• [Task to carry out]
A verbatim printing of the entries that follow is needed; pictures must not appear in it.

━━━

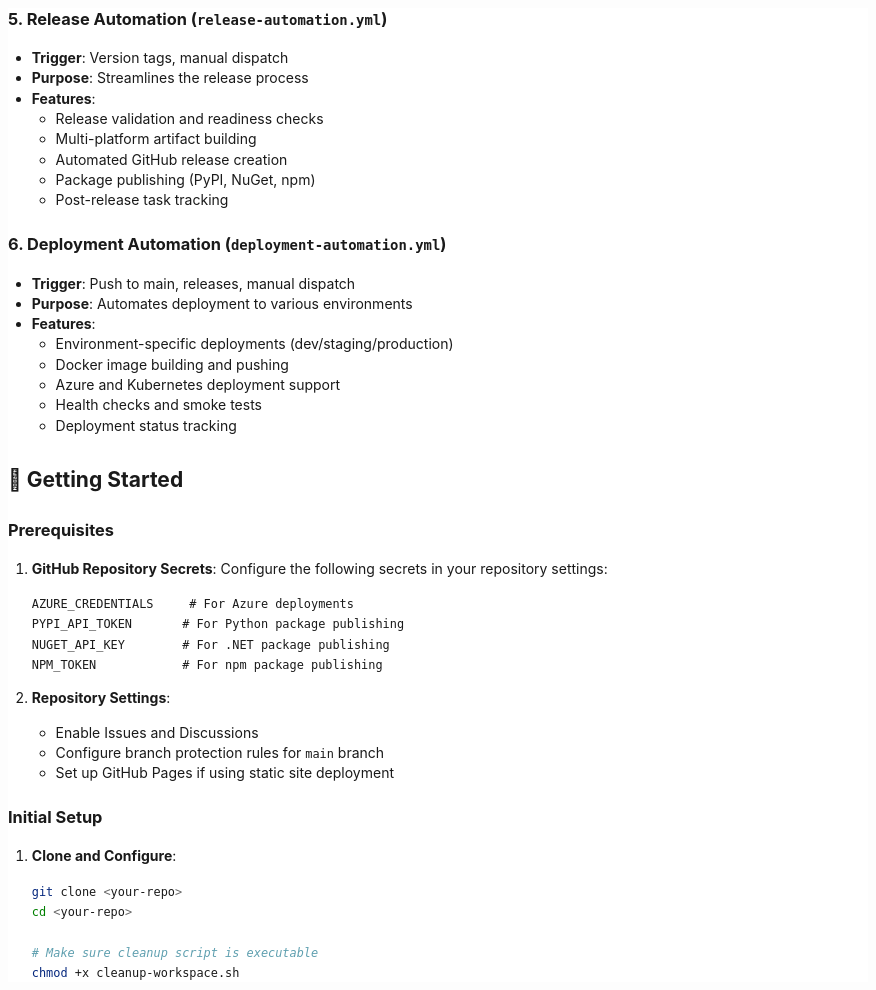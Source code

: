 ### 5. **Release Automation** (`release-automation.yml`)

- **Trigger**: Version tags, manual dispatch
- **Purpose**: Streamlines the release process
- **Features**:
  - Release validation and readiness checks
  - Multi-platform artifact building
  - Automated GitHub release creation
  - Package publishing (PyPI, NuGet, npm)
  - Post-release task tracking

### 6. **Deployment Automation** (`deployment-automation.yml`)

- **Trigger**: Push to main, releases, manual dispatch
- **Purpose**: Automates deployment to various environments
- **Features**:
  - Environment-specific deployments (dev/staging/production)
  - Docker image building and pushing
  - Azure and Kubernetes deployment support
  - Health checks and smoke tests
  - Deployment status tracking

## 🚀 Getting Started

### Prerequisites

1. **GitHub Repository Secrets**: Configure the following secrets in your repository settings:

   ```
   AZURE_CREDENTIALS     # For Azure deployments
   PYPI_API_TOKEN       # For Python package publishing
   NUGET_API_KEY        # For .NET package publishing
   NPM_TOKEN            # For npm package publishing
   ```

2. **Repository Settings**:
   - Enable Issues and Discussions
   - Configure branch protection rules for `main` branch
   - Set up GitHub Pages if using static site deployment

### Initial Setup

1. **Clone and Configure**:

   ```bash
   git clone <your-repo>
   cd <your-repo>

   # Make sure cleanup script is executable
   chmod +x cleanup-workspace.sh
   ```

━━━

• [Answer box]
Source code

: ### 5. **Release Automation** (`release-automation.yml`)

- **Trigger**: Version tags, manual dispatch
- **Purpose**: Streamlines the release process
- **Features**:
  - Release validation and readiness checks
  - Multi-platform artifact building
  - Automated GitHub release creation
  - Package publishing (PyPI, NuGet, npm)
  - Post-release task tracking

### 6. **Deployment Automation** (`deployment-automation.yml`)

- **Trigger**: Push to main, releases, manual dispatch
- **Purpose**: Automates deployment to various environments
- **Features**:
  - Environment-specific deployments (dev/staging/production)
  - Docker image building and pushing
  - Azure and Kubernetes deployment support
  - Health checks and smoke tests
  - Deployment status tracking

## 🚀 Getting Started

### Prerequisites

1. **GitHub Repository Secrets**: Configure the following secrets in your repository settings:

   ```
   AZURE_CREDENTIALS     # For Azure deployments
   PYPI_API_TOKEN       # For Python package publishing
   NUGET_API_KEY        # For .NET package publishing
   NPM_TOKEN            # For npm package publishing
   ```

2. **Repository Settings**:
   - Enable Issues and Discussions
   - Configure branch protection rules for `main` branch
   - Set up GitHub Pages if using static site deployment

### Initial Setup

1. **Clone and Configure**:

   ```bash
   git clone <your-repo>
   cd <your-repo>

   # Make sure cleanup script is executable
   chmod +x cleanup-workspace.sh
   ```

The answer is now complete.